Aksi berlangsung tertib dan penuh semangat. Massa membawa berbagai atribut dukungan serta menyampaikan aspirasi melalui orasi yang menekankan pentingnya Program Makan Bergizi Gratis bagi peningkatan kesejahteraan masyarakat sekaligus penguatan ekonomi daerah.
Salah seorang peserta aksi, Ilham, warga Kecamatan Dringu, Kabupaten Probolinggo, mengaku merasakan langsung manfaat program tersebut bagi keluarganya. Menurutnya, Program MBG telah membantu memenuhi kebutuhan gizi pelajar.

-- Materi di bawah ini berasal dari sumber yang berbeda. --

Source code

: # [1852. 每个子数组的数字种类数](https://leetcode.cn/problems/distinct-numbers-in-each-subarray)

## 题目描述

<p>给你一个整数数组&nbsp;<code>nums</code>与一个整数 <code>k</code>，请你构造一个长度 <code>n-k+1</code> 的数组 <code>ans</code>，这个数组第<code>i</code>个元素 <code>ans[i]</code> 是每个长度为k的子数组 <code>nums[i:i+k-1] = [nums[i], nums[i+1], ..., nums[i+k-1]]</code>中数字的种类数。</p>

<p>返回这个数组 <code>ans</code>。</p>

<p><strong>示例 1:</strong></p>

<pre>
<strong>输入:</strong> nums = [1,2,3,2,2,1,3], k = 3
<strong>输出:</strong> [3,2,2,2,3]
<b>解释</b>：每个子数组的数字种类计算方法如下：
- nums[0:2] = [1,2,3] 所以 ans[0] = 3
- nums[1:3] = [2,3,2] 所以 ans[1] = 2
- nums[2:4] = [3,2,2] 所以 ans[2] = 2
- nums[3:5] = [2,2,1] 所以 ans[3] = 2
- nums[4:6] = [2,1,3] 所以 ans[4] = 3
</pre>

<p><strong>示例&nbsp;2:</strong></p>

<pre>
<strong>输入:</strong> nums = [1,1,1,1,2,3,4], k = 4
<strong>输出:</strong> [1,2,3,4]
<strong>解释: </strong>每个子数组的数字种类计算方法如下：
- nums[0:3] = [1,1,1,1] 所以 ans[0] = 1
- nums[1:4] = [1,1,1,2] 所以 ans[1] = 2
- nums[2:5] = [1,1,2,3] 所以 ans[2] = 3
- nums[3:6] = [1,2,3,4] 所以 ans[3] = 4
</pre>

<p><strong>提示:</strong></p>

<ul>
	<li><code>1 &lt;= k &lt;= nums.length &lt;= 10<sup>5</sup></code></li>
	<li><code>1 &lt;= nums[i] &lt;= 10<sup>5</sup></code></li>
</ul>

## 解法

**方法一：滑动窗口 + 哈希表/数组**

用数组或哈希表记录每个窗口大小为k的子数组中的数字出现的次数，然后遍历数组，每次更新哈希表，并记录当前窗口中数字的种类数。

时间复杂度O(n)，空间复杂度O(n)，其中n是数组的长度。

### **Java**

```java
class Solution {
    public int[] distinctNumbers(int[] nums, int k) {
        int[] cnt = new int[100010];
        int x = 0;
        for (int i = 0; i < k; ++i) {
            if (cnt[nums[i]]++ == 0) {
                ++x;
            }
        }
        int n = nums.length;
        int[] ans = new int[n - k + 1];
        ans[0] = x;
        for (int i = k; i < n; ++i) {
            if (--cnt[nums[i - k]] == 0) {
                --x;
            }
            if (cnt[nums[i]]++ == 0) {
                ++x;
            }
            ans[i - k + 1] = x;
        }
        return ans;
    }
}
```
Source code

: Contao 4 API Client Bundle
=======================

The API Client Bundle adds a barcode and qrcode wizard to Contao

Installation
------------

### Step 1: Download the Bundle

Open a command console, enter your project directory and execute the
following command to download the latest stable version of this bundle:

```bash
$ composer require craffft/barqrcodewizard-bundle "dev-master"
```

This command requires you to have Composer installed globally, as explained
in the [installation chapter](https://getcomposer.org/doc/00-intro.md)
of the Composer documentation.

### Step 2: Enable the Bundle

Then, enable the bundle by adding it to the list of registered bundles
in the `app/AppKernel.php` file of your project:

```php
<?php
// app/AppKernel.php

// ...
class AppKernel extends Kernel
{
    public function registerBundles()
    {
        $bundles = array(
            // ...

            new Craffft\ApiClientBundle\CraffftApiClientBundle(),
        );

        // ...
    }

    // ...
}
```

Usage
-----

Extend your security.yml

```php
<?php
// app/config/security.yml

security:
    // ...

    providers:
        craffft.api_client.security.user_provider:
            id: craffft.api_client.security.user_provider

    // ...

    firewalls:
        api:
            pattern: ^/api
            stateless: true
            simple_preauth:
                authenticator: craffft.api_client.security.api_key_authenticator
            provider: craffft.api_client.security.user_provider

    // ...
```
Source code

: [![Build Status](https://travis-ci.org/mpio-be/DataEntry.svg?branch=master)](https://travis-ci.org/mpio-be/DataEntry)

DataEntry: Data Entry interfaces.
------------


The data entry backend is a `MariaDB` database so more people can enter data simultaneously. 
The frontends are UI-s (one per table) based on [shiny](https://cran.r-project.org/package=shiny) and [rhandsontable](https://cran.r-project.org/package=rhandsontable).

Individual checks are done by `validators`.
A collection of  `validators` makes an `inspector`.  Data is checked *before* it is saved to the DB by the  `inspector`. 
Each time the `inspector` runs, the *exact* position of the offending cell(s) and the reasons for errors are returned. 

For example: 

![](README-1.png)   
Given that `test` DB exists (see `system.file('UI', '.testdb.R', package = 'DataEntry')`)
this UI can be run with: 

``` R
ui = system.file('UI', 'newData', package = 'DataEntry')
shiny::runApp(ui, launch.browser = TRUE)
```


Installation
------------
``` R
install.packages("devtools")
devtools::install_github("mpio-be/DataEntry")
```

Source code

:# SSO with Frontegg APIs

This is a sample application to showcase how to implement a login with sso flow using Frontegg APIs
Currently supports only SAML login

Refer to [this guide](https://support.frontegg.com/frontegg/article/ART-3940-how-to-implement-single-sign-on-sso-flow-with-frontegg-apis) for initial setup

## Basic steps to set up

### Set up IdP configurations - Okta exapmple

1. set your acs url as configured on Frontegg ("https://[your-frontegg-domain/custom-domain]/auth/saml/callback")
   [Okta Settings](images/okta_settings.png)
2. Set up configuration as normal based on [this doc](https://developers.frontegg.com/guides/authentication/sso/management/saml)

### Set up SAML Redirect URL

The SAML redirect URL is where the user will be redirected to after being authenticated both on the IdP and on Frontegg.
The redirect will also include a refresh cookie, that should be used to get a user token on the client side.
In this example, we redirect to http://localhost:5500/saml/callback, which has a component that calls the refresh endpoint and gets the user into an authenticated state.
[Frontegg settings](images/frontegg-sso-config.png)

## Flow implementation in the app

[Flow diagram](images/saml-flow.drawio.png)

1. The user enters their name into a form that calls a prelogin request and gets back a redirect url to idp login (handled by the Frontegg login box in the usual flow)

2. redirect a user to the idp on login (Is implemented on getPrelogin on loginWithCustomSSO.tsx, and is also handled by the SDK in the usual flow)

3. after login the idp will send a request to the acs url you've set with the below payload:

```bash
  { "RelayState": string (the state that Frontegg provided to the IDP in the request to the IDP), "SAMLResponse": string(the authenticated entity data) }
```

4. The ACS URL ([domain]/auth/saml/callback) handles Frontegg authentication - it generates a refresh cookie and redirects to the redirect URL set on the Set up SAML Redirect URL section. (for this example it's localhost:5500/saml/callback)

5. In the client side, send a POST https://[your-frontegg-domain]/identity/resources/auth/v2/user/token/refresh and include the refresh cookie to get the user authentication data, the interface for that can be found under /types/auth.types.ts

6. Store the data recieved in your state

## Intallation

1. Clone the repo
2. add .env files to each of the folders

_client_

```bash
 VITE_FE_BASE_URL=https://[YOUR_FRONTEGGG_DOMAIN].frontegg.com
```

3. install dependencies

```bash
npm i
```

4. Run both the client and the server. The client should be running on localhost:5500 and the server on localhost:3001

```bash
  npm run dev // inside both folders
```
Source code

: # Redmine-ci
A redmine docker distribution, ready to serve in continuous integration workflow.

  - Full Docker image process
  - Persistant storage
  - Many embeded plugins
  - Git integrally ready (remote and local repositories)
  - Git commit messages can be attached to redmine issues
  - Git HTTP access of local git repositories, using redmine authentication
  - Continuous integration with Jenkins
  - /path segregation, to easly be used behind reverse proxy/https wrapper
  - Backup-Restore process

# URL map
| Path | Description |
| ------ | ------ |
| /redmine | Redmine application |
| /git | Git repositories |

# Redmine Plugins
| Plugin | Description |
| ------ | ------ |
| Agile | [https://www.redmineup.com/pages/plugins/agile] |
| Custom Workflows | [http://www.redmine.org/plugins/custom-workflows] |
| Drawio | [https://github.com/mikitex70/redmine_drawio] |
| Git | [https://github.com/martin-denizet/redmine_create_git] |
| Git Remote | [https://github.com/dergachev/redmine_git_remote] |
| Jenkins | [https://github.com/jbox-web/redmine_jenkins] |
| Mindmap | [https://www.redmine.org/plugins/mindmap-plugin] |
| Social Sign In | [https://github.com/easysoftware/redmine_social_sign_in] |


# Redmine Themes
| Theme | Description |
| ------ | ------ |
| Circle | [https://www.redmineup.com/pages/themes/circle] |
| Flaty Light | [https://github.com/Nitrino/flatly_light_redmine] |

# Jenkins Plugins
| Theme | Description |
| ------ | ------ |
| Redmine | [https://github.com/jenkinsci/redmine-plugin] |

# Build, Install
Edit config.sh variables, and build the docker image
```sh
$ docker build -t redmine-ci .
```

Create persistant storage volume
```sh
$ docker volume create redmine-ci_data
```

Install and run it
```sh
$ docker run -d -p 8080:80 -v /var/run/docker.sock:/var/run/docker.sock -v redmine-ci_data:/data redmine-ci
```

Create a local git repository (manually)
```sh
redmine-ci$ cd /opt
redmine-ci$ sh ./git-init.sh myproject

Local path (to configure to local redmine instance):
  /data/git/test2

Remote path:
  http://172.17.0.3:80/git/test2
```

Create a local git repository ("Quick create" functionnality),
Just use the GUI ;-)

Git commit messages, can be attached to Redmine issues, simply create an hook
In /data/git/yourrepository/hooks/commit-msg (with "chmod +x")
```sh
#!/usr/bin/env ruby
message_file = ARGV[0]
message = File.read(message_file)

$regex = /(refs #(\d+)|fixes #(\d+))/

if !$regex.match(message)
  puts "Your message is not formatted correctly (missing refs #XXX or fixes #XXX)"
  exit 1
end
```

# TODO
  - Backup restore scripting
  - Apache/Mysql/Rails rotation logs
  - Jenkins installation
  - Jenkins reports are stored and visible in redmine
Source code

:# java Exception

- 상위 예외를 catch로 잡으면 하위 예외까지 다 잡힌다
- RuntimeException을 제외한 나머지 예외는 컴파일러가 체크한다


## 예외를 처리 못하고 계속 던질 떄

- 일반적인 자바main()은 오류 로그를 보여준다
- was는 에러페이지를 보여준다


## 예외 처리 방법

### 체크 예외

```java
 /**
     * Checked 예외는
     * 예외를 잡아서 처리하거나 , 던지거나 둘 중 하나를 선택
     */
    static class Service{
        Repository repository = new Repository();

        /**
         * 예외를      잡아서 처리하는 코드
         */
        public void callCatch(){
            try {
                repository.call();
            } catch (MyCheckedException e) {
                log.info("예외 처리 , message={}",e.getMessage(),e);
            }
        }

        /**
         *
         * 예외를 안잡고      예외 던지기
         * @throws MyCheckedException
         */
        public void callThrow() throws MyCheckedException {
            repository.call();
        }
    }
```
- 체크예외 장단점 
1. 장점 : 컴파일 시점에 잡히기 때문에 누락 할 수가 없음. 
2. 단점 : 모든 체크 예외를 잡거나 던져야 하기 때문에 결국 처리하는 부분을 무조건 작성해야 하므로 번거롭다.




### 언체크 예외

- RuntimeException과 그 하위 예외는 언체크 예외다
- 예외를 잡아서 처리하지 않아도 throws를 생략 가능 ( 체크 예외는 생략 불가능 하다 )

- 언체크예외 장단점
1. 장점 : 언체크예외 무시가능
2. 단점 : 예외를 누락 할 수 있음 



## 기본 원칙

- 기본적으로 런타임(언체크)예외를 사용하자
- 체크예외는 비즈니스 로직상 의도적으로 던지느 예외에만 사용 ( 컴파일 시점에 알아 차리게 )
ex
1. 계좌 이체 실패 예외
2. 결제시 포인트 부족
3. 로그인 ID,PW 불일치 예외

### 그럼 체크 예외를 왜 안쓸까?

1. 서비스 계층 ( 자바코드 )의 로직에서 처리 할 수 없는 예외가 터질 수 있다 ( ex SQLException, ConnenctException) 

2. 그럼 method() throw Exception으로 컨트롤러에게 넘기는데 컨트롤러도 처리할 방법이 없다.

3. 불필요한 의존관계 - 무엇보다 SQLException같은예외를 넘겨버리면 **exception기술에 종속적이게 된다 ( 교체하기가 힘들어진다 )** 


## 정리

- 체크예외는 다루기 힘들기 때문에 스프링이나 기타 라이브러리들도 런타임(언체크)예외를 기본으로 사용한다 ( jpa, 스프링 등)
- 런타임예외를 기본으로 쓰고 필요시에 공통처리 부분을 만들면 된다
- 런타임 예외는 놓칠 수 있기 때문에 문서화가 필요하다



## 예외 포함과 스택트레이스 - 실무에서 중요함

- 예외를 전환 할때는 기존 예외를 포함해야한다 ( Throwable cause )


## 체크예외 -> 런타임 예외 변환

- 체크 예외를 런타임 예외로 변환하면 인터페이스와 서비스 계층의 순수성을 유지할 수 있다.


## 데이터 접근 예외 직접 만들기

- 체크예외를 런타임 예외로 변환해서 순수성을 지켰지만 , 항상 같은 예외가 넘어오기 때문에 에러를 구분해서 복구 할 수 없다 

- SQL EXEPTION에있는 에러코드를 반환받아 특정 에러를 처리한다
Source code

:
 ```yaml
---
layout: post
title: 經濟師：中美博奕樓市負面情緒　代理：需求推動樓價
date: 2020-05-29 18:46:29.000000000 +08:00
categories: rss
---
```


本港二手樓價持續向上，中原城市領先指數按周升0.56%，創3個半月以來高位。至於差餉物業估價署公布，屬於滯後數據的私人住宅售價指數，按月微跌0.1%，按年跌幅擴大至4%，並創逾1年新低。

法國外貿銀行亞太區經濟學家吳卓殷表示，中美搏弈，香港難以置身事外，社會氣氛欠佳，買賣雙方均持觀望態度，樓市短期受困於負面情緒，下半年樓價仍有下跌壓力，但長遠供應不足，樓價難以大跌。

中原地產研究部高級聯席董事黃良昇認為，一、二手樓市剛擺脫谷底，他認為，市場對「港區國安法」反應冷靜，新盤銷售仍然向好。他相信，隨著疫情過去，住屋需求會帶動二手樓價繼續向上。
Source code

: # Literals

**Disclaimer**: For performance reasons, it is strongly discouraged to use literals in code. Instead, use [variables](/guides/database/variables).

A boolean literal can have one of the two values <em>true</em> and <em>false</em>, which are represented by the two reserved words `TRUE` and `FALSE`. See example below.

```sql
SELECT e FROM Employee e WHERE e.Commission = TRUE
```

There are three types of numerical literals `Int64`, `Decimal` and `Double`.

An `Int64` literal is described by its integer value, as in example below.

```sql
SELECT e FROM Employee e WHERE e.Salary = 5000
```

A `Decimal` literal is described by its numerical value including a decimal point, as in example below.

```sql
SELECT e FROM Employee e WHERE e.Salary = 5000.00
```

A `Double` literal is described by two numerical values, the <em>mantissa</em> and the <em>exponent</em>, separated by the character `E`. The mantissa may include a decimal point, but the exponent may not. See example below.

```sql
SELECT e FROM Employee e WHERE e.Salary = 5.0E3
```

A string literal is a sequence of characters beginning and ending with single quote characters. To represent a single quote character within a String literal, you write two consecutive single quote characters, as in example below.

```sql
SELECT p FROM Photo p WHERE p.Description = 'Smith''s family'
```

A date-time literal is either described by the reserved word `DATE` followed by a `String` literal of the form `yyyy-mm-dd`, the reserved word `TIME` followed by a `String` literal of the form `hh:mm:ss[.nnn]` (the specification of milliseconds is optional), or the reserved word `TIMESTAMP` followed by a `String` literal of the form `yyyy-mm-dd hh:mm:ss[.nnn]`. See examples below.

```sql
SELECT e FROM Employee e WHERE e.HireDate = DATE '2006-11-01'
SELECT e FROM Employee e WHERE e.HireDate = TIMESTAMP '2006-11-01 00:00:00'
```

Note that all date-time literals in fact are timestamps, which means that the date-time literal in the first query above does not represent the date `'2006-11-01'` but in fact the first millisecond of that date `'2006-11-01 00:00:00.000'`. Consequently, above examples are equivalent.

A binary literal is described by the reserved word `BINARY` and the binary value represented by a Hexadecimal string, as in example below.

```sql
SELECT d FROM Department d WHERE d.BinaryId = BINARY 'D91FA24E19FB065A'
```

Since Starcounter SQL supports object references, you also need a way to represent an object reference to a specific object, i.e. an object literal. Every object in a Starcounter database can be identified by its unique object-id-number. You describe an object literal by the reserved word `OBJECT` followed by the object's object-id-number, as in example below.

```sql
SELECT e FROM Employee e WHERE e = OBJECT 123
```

"Saya mendukung Program MBG karena adik saya yang masih SMP sangat terbantu. Selama ini dia mendapatkan makanan yang layak, sehat, dan berkualitas dari program tersebut," ujarnya.
Koordinator Lapangan aksi, Eko Hardianto, menegaskan bahwa Program MBG tidak hanya berperan dalam meningkatkan kualitas gizi masyarakat, tetapi juga memberikan dampak ekonomi yang signifikan bagi berbagai sektor usaha lokal.
"Program ini menjadi penggerak ekonomi masyarakat. Hasil pertanian, peternakan, perikanan, hingga produk UMKM terserap untuk memenuhi kebutuhan dapur MBG. Karena itu kami berharap pemerintah tetap melanjutkan program ini," kata Eko saat menyampaikan orasi.
Menurutnya, keberadaan dapur-dapur MBG di wilayah Probolinggo Raya telah menciptakan perputaran ekonomi yang cukup besar. Nilai transaksi yang dihasilkan dari operasional program tersebut diperkirakan mencapai Rp30 miliar hingga Rp50 miliar setiap bulan.
Ia menilai penghentian program akan berdampak langsung terhadap para pelaku usaha dan masyarakat yang selama ini terlibat dalam rantai pasok Program MBG.
"Selain memberikan manfaat gizi, program ini juga membuka peluang ekonomi yang luas bagi masyarakat daerah," ujarnya.
Tak hanya itu, Program MBG juga disebut mampu menyerap tenaga kerja dalam jumlah besar. Diperkirakan antara 1.500 hingga 3.000 pekerja terlibat dalam operasional dapur MBG yang tersebar di Probolinggo Raya.
Eko menjelaskan, saat ini pemerintah pusat tengah melakukan evaluasi terhadap pelaksanaan program tersebut. Karena itu, pihaknya berharap hasil evaluasi nantinya dapat menjadi dasar untuk memperkuat dan melanjutkan program yang dinilai memberikan manfaat nyata bagi masyarakat.
Dalam pernyataan sikap yang dibacakan di akhir aksi, Aliansi Masyarakat Peduli Pangan Bergizi Probolinggo Raya menyampaikan dukungan penuh terhadap keberlanjutan Program Makan Bergizi Gratis sebagai salah satu program strategis nasional.
Aliansi juga meminta pemerintah untuk terus memperluas cakupan penerima manfaat, meningkatkan kualitas pelaksanaan program, serta memastikan pengawasan dilakukan secara transparan dan akuntabel.
Selain itu, mereka mendorong agar kebutuhan bahan baku Program MBG tetap mengutamakan produk lokal yang dihasilkan petani, peternak, nelayan, dan pelaku UMKM. Langkah tersebut dinilai penting agar manfaat ekonomi program dapat dirasakan secara lebih luas oleh masyarakat di daerah.
Aksi damai yang berlangsung hingga siang hari itu berjalan aman dan kondusif. Massa berharap aspirasi yang mereka sampaikan dapat menjadi pertimbangan pemerintah dalam menentukan keberlanjutan Program Makan Bergizi Gratis yang selama ini dinilai memberikan dampak positif bagi sektor kesehatan, pendidikan, dan perekonomian masyarakat.